He said the midstream sector of the diamond industry is now much more focused on buying the rough diamonds it needs and polishing what he thinks will be in demand.

Golan told Rough&Polished’s Mathew Nyaungwa in an exclusive interview that this is a remarkable process, fueled by a desire to cut spending, which was helped last year when money stopped being cheap, and the resulting decision to build inventories as much as possible to reduce.

Meanwhile, the diamond analyst said that the biggest challenge facing the natural diamond sector is getting consumers interested in natural diamonds for bridal use, not if consumers still want diamond-encrusted bridal jewelry.

Below are excerpts from the interview.

What is the current state of the rough diamond market?

Currently, the rough diamond market is going through its typical cyclical slowdown. Manufacturers are selective in their buying. As usual around this time of the year, manufacturers are mainly focusing on fulfilling demands coming in from the consumer centres where jewellery sales are reaching their annual peak. Once the holiday seasons end, manufacturers will assess consumer demand and decide how to proceed.

What is causing rough diamond prices to weaken?

Mainly a decline in demand for polished diamonds.

In recent years, the diamond industry midstream became more efficient at managing its inventory and finances. Today is far more focused on buying the rough diamonds that it needs, polishing what it expects will be in demand, rarely providing goods on the memo, and lowering prices of polished to secure a sale.

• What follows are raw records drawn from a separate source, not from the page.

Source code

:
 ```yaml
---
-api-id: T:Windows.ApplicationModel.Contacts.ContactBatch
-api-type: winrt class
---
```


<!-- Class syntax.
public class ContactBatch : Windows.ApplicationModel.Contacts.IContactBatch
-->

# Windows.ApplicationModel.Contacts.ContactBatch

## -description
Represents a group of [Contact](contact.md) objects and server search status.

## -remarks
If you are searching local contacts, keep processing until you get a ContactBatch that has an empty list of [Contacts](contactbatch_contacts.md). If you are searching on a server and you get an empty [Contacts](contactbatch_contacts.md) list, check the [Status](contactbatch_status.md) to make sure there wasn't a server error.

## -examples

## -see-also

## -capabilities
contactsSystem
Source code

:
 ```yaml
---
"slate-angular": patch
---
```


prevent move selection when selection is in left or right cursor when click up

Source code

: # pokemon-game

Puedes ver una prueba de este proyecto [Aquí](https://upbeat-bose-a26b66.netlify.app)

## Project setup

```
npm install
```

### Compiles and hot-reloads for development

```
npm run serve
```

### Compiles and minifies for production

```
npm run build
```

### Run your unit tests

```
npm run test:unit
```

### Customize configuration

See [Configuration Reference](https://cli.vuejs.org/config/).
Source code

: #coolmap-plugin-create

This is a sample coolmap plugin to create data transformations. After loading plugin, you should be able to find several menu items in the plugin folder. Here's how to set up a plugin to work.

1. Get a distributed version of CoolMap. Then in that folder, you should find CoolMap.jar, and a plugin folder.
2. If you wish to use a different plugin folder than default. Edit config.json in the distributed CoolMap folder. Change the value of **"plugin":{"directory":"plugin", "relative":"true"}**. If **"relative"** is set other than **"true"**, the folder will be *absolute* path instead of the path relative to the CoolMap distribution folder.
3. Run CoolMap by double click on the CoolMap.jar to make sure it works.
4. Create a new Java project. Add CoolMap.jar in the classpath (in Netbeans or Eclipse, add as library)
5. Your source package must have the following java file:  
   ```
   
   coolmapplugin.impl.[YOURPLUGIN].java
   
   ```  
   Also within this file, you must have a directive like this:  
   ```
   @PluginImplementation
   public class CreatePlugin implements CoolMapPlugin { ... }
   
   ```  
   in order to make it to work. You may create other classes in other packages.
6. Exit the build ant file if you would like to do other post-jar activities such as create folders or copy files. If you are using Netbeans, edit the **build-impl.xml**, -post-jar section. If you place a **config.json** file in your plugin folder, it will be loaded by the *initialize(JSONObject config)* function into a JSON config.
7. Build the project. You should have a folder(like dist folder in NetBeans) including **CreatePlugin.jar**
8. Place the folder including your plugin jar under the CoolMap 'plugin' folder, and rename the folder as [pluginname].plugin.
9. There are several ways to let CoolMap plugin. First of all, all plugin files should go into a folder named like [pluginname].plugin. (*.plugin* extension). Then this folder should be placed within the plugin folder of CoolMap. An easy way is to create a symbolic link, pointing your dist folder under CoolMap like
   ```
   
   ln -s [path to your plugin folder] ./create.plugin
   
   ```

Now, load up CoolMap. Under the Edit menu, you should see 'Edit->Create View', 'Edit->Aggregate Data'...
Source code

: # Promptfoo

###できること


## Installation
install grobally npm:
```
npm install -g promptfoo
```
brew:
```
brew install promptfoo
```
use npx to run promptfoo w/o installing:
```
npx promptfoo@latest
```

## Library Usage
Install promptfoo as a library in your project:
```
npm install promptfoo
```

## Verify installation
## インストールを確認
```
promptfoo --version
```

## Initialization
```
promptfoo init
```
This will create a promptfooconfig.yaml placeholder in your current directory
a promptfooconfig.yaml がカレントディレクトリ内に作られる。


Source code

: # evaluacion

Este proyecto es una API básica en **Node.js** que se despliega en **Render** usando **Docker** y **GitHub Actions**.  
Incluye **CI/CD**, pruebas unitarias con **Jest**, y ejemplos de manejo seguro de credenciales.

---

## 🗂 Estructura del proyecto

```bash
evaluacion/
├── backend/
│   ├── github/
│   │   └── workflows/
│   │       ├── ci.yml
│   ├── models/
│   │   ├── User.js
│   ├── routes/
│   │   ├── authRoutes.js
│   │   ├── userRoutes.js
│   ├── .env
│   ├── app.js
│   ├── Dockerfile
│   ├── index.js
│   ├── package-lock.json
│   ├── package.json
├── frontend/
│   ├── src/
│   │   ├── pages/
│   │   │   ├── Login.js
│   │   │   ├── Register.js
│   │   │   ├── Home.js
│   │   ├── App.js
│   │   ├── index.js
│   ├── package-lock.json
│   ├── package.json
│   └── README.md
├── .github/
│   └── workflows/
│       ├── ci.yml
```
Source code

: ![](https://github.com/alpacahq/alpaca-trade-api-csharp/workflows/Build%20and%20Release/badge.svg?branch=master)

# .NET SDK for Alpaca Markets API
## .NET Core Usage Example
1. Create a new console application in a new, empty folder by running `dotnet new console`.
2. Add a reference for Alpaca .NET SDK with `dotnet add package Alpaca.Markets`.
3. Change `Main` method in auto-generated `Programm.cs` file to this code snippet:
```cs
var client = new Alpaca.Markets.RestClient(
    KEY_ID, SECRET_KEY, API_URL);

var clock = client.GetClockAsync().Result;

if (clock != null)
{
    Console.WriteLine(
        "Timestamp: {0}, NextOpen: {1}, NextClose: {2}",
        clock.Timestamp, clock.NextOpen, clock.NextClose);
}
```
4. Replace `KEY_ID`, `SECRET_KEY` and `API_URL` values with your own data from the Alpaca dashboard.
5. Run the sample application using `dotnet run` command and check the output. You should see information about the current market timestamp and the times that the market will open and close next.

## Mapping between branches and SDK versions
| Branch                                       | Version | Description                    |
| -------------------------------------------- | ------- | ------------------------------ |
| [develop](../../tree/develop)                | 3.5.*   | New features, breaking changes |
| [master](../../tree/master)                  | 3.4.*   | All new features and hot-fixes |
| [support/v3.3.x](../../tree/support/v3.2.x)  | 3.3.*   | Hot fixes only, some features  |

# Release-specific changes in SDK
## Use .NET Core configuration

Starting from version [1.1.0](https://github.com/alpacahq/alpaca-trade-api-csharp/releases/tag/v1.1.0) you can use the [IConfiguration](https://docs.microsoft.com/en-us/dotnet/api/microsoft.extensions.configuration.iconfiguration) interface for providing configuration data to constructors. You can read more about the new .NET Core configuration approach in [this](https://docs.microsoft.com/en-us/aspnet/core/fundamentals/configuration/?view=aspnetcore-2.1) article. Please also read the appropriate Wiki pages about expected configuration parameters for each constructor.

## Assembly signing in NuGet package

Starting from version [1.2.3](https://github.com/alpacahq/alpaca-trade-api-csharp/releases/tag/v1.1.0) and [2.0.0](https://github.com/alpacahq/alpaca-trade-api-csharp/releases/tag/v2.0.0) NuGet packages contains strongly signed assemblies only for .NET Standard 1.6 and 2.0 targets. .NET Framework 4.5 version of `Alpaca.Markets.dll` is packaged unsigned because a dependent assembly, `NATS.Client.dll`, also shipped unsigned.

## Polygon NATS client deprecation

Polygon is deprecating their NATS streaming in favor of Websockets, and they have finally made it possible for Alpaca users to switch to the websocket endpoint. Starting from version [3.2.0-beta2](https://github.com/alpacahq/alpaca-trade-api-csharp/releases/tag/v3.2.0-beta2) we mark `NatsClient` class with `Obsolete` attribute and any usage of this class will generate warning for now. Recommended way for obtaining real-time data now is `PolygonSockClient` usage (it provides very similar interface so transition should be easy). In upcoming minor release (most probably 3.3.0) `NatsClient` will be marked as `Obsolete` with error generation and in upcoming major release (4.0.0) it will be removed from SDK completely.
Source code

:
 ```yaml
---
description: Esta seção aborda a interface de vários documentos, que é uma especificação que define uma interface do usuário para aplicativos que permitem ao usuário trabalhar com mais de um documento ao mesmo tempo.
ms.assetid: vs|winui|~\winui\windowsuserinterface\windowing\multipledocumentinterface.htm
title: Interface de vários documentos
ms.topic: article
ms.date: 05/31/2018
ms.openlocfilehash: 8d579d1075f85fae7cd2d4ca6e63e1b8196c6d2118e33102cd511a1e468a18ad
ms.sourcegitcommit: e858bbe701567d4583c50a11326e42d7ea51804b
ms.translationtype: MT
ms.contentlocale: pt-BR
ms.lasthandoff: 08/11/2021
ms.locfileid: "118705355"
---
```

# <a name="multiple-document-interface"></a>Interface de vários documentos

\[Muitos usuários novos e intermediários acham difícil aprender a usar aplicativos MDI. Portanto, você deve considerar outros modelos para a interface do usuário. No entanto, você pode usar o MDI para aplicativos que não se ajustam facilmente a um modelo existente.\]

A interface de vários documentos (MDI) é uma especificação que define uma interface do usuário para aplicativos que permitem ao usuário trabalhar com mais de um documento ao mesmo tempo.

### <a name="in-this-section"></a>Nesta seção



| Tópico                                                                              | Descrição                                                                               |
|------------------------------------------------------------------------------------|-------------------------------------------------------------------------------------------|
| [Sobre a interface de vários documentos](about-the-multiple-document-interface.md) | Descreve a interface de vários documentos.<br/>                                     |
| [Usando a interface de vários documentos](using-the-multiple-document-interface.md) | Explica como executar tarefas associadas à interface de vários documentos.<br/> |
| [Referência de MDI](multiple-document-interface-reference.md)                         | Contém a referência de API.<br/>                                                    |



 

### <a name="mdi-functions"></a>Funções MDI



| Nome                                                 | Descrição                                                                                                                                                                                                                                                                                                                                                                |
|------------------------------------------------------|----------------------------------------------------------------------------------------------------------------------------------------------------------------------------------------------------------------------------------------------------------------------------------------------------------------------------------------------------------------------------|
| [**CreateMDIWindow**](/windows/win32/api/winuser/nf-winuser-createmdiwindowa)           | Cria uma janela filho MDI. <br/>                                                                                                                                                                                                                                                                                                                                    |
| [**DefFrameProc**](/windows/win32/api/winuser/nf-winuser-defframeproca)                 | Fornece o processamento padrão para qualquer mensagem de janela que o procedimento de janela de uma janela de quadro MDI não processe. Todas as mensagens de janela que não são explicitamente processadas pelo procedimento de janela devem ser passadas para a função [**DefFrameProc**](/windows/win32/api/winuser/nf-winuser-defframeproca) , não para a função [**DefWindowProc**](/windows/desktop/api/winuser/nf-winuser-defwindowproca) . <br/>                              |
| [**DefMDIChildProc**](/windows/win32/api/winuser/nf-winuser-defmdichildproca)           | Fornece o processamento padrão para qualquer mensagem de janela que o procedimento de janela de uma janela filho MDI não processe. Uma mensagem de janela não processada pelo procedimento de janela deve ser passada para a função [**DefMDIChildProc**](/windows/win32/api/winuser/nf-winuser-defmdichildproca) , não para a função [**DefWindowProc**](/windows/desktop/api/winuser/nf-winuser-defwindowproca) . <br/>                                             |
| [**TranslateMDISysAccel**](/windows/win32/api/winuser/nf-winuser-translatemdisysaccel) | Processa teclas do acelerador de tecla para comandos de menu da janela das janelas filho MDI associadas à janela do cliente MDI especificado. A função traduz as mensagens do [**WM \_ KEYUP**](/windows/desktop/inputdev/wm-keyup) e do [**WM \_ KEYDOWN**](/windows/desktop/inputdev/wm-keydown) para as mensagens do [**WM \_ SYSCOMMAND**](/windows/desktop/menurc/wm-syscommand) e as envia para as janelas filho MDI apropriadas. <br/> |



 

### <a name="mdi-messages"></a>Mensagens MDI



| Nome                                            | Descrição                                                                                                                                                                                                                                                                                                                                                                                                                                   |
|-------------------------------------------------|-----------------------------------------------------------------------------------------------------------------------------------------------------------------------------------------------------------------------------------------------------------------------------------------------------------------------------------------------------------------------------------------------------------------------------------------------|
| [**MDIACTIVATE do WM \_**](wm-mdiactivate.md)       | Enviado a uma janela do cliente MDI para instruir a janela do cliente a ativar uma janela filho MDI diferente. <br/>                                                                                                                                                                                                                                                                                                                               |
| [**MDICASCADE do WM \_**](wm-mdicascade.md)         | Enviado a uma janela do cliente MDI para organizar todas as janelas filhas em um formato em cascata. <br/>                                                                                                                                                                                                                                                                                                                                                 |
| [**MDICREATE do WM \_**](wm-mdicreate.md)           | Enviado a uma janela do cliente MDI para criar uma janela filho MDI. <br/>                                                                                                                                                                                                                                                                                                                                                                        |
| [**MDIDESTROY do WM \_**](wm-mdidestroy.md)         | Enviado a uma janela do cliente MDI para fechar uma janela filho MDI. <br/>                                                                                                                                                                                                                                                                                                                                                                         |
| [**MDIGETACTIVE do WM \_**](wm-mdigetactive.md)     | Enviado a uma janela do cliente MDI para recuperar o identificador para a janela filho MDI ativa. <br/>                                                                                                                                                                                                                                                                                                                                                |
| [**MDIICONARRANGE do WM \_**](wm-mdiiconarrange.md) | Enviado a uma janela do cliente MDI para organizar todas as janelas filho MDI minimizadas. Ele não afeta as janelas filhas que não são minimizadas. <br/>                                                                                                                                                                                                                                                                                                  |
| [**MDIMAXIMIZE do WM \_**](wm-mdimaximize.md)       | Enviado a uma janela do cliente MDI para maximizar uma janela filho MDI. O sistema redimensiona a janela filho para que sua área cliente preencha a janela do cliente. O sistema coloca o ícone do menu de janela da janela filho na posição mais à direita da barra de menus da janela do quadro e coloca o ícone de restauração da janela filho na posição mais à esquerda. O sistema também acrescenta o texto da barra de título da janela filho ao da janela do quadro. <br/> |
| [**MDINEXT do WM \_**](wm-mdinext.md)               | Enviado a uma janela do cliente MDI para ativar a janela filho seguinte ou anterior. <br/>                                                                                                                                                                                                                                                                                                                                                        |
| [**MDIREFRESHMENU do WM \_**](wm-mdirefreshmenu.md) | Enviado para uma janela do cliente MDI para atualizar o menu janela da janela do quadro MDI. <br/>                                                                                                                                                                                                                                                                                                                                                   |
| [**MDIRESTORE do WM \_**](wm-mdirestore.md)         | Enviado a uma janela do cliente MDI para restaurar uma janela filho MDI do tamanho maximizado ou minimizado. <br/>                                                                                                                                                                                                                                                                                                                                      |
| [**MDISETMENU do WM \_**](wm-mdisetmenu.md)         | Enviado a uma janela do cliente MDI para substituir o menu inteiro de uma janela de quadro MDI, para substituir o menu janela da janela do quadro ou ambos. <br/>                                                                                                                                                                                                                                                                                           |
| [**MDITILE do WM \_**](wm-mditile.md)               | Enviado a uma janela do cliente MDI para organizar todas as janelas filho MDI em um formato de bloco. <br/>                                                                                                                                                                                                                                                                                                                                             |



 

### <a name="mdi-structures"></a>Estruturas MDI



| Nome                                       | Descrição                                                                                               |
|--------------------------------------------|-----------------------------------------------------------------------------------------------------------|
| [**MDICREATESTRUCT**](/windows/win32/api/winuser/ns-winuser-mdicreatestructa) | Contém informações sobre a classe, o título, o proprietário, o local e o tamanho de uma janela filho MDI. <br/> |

This is a remarkable process, driven by a desire to reduce expenses, supported in the past year when the money stopped being cheap, and the resulting decision to reduce inventories as much as possible. With that comes an increasing concern over the global economic outlook. One of the most intriguing parts of this is the growing understanding of the need to know what the real demands in the market are. From that perspective, rough diamond prices are not weakening as much as they are being adjusted by market realities to reflect consumer purchases.

What is your projection of diamond prices in the first half of 2023?

In 2021, prices and demands were exceptionally high, something that stretched into 2022. Then a decline hit the consumer market in the second half of 2022. The level of demand in December will dictate prices in the first couple of months of 2023.

After that, it will be the combination of consumer demand, availability of rough, and cost of money. Considering this, and current market trends as we see at retailers across the market, it will be fair to expect a decline in polished diamond prices, especially if rough diamond prices will continue softening.

What will drive prices up/down in the first half of 2023?

Consumer demand. We are in a demand-driven market and I don't identify what will change near term.

How are rough diamond producers marketing their stones in the face of growing lab-grown diamonds?

There are several models. One is De Beers', which invests heavily in consumer demand. They do it through a series of initiatives, plus through NDC.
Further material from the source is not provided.